• _WHAT YOU HAVE TO DO_
Extract, from the listing that follows, each line containing the word "laptop".

******

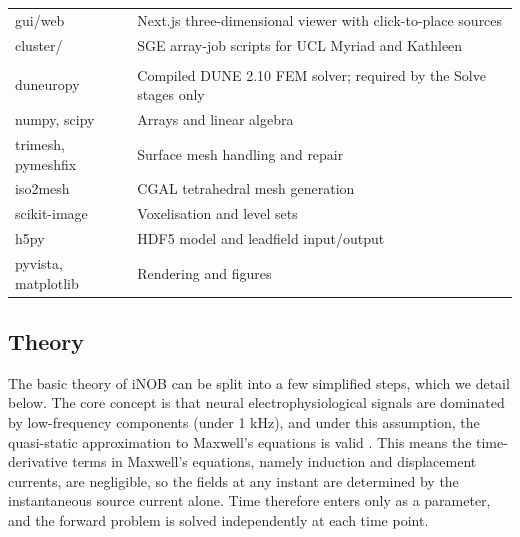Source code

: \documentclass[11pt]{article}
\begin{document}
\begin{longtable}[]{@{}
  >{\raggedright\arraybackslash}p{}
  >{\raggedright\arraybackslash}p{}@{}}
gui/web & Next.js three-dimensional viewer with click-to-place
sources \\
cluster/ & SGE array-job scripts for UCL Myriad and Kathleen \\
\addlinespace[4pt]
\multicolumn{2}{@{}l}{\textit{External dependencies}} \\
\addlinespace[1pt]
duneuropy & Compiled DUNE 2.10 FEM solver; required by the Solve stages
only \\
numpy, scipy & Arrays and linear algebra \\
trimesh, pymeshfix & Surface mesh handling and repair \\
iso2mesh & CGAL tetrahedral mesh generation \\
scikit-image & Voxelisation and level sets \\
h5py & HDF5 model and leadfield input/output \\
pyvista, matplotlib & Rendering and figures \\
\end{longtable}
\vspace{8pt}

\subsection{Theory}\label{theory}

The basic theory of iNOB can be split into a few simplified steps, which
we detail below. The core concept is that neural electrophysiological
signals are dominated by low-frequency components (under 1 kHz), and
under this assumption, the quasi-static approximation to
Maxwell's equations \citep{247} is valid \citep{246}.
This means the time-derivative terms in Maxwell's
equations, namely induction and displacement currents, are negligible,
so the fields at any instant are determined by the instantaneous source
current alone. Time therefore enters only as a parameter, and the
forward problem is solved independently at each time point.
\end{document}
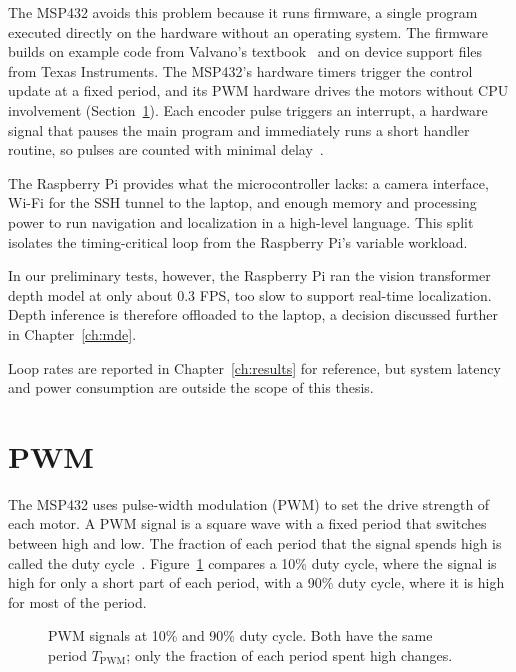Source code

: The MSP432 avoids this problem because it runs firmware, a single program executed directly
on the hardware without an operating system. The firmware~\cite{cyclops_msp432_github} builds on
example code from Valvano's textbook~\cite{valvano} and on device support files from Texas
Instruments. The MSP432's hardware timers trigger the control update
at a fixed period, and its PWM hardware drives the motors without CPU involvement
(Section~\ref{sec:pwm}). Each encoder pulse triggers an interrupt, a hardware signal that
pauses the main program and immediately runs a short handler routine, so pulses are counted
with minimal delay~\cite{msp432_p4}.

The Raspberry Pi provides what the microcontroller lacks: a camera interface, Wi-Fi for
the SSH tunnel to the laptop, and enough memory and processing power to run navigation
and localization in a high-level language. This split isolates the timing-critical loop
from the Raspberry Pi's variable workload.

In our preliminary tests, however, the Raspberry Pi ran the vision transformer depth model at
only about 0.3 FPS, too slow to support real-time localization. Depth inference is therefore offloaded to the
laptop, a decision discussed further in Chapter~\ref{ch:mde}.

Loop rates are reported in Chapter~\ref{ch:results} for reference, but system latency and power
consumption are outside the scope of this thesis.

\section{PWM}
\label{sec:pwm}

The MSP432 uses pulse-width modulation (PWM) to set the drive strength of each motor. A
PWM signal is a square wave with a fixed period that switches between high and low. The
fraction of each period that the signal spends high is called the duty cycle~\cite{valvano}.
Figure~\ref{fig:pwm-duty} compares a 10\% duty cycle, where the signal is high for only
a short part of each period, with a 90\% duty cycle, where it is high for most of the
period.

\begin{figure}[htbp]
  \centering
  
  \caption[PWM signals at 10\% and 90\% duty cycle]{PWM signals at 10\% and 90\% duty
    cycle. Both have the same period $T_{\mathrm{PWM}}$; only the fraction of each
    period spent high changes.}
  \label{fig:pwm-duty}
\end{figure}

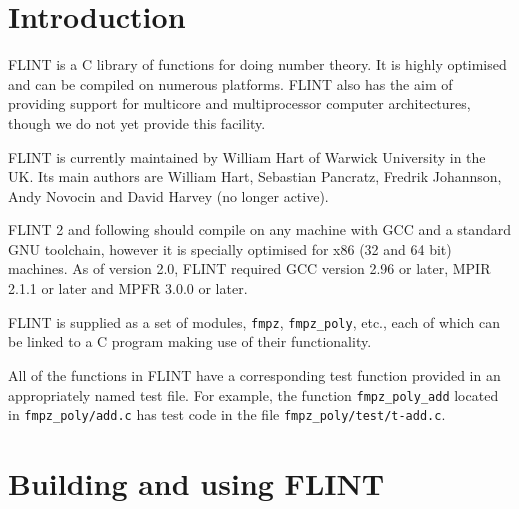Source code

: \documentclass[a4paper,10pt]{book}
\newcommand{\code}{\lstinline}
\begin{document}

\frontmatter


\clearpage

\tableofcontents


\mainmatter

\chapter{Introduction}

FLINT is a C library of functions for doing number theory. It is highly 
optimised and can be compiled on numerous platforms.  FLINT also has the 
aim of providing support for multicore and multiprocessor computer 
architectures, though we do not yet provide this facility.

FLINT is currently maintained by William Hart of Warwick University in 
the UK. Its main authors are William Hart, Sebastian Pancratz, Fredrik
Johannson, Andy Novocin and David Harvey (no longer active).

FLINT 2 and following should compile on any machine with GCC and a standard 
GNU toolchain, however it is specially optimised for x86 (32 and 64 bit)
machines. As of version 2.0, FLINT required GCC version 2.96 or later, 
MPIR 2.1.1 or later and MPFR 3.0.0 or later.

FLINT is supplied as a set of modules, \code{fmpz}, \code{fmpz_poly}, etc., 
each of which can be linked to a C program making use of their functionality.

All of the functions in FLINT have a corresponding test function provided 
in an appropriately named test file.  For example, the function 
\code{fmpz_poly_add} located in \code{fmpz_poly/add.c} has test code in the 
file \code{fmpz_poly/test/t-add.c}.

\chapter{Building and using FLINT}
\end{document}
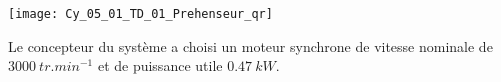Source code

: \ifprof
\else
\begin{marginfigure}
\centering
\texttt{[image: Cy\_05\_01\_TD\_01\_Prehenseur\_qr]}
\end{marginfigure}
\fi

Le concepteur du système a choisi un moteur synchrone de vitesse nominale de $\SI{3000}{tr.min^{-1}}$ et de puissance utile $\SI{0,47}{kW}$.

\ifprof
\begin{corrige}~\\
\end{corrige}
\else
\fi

******

• _REPLY TO THE EXERCISE_
the SSH tunnel to the laptop, and enough memory and processing power to run navigation
laptop, a decision discussed further in Chapter~\ref{ch:mde}.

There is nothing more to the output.